Background & Aims: Identification of fibrosis in pediatric eosinophilic esophagitis (EoE) relies on symptom assessment and endoscopy. Symptoms are highly variable, and early fibrotic remodeling may go undetected on endoscopy yet contribute to esophageal dysfunction. We aimed to assess whether esophageal distensibility has utility in defining fibrostenotic severity in a cohort of pediatric patients with EoE with symptoms of esophageal dysfunction.

Methods: We analyzed a prospectively recruited a cohort of children ages 9 to 21 years undergoing upper endoscopy and Endoscopic Functional Lumen Imaging Probe (EndoFLIP) for suspected or previously diagnosed EoE. Esophageal distensibility was evaluated by the distensibility index (DI) and esophageal diameter at the distensibility plateau. The association of esophageal distensibility to clinical, endoscopic, and histologic parameters of disease severity was assessed. Receiver operating characteristic analysis was performed to determine the utility of distensibility in defining esophageal rigidity in pediatric EoE.
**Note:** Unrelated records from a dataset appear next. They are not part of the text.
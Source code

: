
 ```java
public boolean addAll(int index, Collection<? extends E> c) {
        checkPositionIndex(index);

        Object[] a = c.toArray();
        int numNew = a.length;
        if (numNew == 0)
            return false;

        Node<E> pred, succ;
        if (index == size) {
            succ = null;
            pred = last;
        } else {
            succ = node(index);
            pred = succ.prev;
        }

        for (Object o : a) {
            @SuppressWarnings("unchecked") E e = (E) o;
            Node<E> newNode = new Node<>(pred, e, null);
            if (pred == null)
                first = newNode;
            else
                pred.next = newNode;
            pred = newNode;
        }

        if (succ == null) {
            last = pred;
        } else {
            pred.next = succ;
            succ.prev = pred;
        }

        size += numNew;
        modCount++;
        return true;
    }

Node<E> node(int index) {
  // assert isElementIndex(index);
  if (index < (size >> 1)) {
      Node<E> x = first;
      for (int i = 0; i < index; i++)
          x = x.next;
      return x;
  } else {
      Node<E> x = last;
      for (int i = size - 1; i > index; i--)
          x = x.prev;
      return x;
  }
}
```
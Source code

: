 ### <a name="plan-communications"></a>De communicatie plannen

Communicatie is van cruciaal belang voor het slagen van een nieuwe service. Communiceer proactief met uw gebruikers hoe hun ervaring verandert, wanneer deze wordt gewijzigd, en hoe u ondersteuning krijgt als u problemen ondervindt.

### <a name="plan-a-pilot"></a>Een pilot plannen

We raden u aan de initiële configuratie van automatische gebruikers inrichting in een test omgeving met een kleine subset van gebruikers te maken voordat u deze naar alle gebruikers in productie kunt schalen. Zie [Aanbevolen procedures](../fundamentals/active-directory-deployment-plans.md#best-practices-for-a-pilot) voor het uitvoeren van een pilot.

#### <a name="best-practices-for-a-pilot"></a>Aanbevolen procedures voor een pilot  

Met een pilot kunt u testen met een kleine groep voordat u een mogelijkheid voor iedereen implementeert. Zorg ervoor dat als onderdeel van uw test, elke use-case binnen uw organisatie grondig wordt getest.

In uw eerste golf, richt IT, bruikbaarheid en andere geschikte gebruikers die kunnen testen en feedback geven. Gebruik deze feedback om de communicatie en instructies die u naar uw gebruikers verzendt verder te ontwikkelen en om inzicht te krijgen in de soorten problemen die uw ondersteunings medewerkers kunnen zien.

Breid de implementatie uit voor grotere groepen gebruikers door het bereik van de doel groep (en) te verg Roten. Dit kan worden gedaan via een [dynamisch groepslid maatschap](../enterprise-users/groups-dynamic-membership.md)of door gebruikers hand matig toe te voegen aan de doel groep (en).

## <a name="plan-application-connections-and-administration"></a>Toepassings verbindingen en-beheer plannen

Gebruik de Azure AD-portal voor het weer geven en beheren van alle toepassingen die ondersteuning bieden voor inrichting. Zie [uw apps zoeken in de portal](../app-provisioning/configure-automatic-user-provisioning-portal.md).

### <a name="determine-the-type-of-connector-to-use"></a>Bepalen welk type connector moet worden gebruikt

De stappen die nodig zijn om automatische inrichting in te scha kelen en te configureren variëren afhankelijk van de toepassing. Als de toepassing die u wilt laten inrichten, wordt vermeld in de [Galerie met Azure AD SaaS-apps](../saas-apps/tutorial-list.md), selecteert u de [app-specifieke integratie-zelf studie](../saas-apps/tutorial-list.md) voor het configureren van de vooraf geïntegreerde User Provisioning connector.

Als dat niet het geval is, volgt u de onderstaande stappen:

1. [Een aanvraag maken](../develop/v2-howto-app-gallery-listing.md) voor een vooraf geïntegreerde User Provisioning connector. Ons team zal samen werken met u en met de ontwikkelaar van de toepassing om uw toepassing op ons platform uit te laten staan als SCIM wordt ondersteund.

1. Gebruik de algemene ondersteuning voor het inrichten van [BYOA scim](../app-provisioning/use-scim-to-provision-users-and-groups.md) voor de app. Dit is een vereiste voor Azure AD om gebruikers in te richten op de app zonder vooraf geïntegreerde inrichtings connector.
Results: We identified 59 pediatric patients with EoE undergoing endoscopy and EndoFLIP at a single pediatric tertiary referral center. DI (mm/mmHg) was significantly lower in patients with fibrotic as compared with inflammatory features on endoscopy (median, 3.3; interquartile range, 2.3-4.4) vs median, 5.5; interquartile range, 4.1-6.0; P = .02) and showed no correlation with eosinophil count. DI <4.5 mm/mmHg predicted grade 2 rings on endoscopy with area under the curve of 0.81 (P = .0004). DI predicted food impaction in both unadjusted and adjusted models (fully adjusted odds ratio, 1.44; 95% confidence interval, 1.02-2.14; P = .0486).

Conclusion: Esophageal distensibility determined by EndoFLIP is a measure of fibrostenotic severity that can be used to clinically phenotype pediatric EoE. We propose parameters of DI <4.5 mm/mmHg for defining esophageal rigidity in pediatric patients with EoE ages 9 years and older.